Executive Recruiting

Executive recruiting is much more in-depth than traditional recruiting.

Selecting an Executive Recruiter

When evaluating candidates for an executive recruiter role, always ask about workload. In a normal recruiting lifecycle, a single recruiter might handle 15-20 positions at any given time whereas an executive recruiter might only balance two to three roles.
Make it a point to ask candidates the differences between a senior recruiter, an executive recruiter, and a senior partner. If the reply is experience and proficiency, then this signals that the candidate is inexperienced. It’s not a wrong answer to say more experience, but someone who understands the role should be able to explain the key differences between a director, SVP, or CEO recruiting efforts.
An executive recruiter should be able to articulate how an executive recruiting process is different. How is it different recruiting for a CEO position? A great candidate will give examples of recent placements. This is a function with a very high amount of variability because your performance is extremely easy to measure.

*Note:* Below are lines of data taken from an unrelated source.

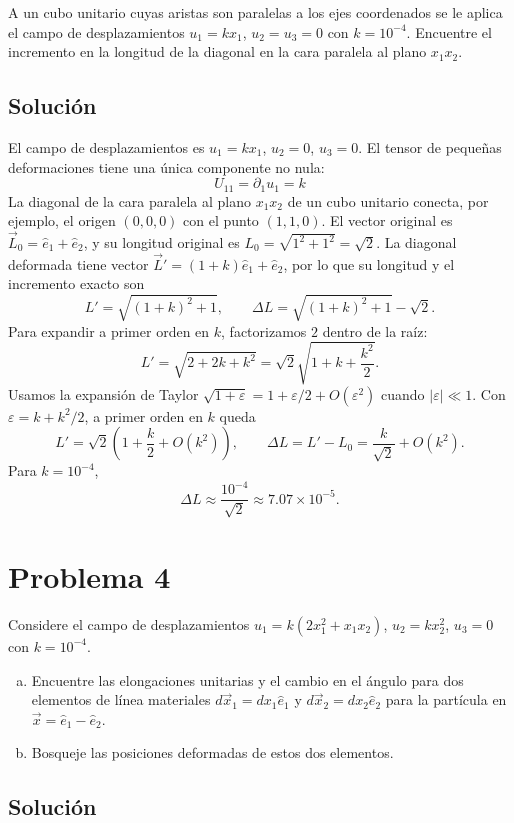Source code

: \documentclass[a4paper]{article}
\begin{document}
A un cubo unitario cuyas aristas son paralelas a los ejes coordenados se le aplica el campo de desplazamientos $u_1 = kx_1$, $u_2 = u_3 = 0$ con $k = 10^{-4}$. Encuentre el incremento en la longitud de la diagonal en la cara paralela al plano $x_1x_2$.


\subsection{Solución}
El campo de desplazamientos es $u_1 = k x_1$, $u_2 = 0$, $u_3 = 0$.
El tensor de pequeñas deformaciones tiene una única componente no nula:
$$ U_{11} = \partial_1 u_1 = k $$
La diagonal de la cara paralela al plano $x_1 x_2$ de un cubo unitario conecta, por ejemplo, el origen $(0,0,0)$ con el punto $(1,1,0)$. El vector original es $\vec{L}_0 = \hat{e}_1 + \hat{e}_2$, y su longitud original es $L_0 = \sqrt{1^2 + 1^2} = \sqrt{2}$.
La diagonal deformada tiene vector $\vec{L}'=(1+k)\hat{e}_1+\hat{e}_2$, por lo que su longitud y el incremento exacto son
$$ L'=\sqrt{(1+k)^2+1}, \qquad \Delta L=\sqrt{(1+k)^2+1}-\sqrt{2}. $$
Para expandir a primer orden en $k$, factorizamos $2$ dentro de la raíz:
$$
L'=\sqrt{2+2k+k^2}
=\sqrt{2}\sqrt{1+k+\frac{k^2}{2}}.
$$
Usamos la expansión de Taylor $\sqrt{1+\varepsilon}=1+\varepsilon/2+O(\varepsilon^2)$ cuando $|\varepsilon|\ll1$. Con $\varepsilon=k+k^2/2$, a primer orden en $k$ queda
$$
L'=\sqrt{2}\left(1+\frac{k}{2}+O(k^2)\right),
\qquad
\Delta L=L'-L_0=\frac{k}{\sqrt{2}}+O(k^2).
$$
Para $k=10^{-4}$,
$$ \Delta L\approx\frac{10^{-4}}{\sqrt{2}}\approx 7.07\times10^{-5}. $$

\section{Problema 4}

Considere el campo de desplazamientos $u_1 = k(2x_1^2 + x_1x_2)$, $u_2 = kx_2^2$, $u_3 = 0$ con $k = 10^{-4}$.
\begin{enumerate}[(a)]
    \item Encuentre las elongaciones unitarias y el cambio en el ángulo para dos elementos de línea materiales $d\vec{x}_1 = dx_1\hat{e}_1$ y $d\vec{x}_2 = dx_2\hat{e}_2$ para la partícula en $\vec{x} = \hat{e}_1 - \hat{e}_2$.
    \item Bosqueje las posiciones deformadas de estos dos elementos.
\end{enumerate}

\subsection{Solución}
\end{document}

It's like hiring a soccer player and not knowing how they played last season, or how many goals they made. We should know, if it's something they’re open to share, the amazing talent they placed.
Avoid closed questions whenever possible. Ex: Do you like working in a high-growth environment? How many people are going to answer no to that question? Zero. It's not a good filter and they know exactly how to answer. Talk about what they did, not about what they liked. If you talk about what they like, then have them trade different things off, that might give some signal.
Meet with benchmark candidates to understand more about their experience. You might have a really hard time leveling and that's normal. Many startup teams have never done the job or hired someone like that before. Don’t waste time with declining candidates because that's not fair to the candidates. It will cause a lot of calls, and a lot of frustration with your internal team because of the misalignment of candidates. If hiring teams don't get smart about what a really good person looks like and how they work, it will result in time wasted.
It is very complicated to get a great person to move through a new company. It involves strategizing about what their family would think, it's about sending messages in your compensation. It is an extremely complicated process. It's probably one of the most complex things you’ll encounter in any company.